====== Provided records

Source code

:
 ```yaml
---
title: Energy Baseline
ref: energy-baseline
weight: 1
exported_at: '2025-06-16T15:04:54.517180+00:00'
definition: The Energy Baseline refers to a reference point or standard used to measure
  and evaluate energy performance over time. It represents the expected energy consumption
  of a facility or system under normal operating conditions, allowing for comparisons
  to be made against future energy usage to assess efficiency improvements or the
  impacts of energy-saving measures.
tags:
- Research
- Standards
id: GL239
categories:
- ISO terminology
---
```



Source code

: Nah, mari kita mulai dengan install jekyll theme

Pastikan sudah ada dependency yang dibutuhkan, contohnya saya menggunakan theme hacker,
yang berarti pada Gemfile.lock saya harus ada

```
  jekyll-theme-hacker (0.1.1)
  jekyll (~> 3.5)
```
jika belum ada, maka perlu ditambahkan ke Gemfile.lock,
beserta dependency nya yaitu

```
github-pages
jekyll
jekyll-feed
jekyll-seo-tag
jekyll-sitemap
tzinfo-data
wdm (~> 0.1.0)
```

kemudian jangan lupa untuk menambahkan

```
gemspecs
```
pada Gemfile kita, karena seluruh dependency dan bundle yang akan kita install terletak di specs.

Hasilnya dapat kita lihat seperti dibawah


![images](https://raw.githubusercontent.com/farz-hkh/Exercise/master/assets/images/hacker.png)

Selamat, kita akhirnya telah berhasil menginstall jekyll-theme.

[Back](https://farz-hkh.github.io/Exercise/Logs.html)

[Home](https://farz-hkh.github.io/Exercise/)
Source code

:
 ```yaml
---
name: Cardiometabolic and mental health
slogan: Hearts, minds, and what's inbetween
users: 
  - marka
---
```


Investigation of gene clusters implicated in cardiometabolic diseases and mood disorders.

============

▸ Directions for this task: Every entry in the listing above is to be repeated verbatim.

▸ Exercise response:
Source code

:
 ```yaml
---
title: Energy Baseline
ref: energy-baseline
weight: 1
exported_at: '2025-06-16T15:04:54.517180+00:00'
definition: The Energy Baseline refers to a reference point or standard used to measure
  and evaluate energy performance over time. It represents the expected energy consumption
  of a facility or system under normal operating conditions, allowing for comparisons
  to be made against future energy usage to assess efficiency improvements or the
  impacts of energy-saving measures.
tags:
- Research
- Standards
id: GL239
categories:
- ISO terminology
---
```



Source code

: Nah, mari kita mulai dengan install jekyll theme

Pastikan sudah ada dependency yang dibutuhkan, contohnya saya menggunakan theme hacker,
yang berarti pada Gemfile.lock saya harus ada

```
  jekyll-theme-hacker (0.1.1)
  jekyll (~> 3.5)
```
jika belum ada, maka perlu ditambahkan ke Gemfile.lock,
beserta dependency nya yaitu

```
github-pages
jekyll
jekyll-feed
jekyll-seo-tag
jekyll-sitemap
tzinfo-data
wdm (~> 0.1.0)
```

kemudian jangan lupa untuk menambahkan

```
gemspecs
```
pada Gemfile kita, karena seluruh dependency dan bundle yang akan kita install terletak di specs.

Hasilnya dapat kita lihat seperti dibawah


![images](https://raw.githubusercontent.com/farz-hkh/Exercise/master/assets/images/hacker.png)

Selamat, kita akhirnya telah berhasil menginstall jekyll-theme.

[Back](https://farz-hkh.github.io/Exercise/Logs.html)

[Home](https://farz-hkh.github.io/Exercise/)
Source code

:
 ```yaml
---
name: Cardiometabolic and mental health
slogan: Hearts, minds, and what's inbetween
users: 
  - marka
---
```


Investigation of gene clusters implicated in cardiometabolic diseases and mood disorders.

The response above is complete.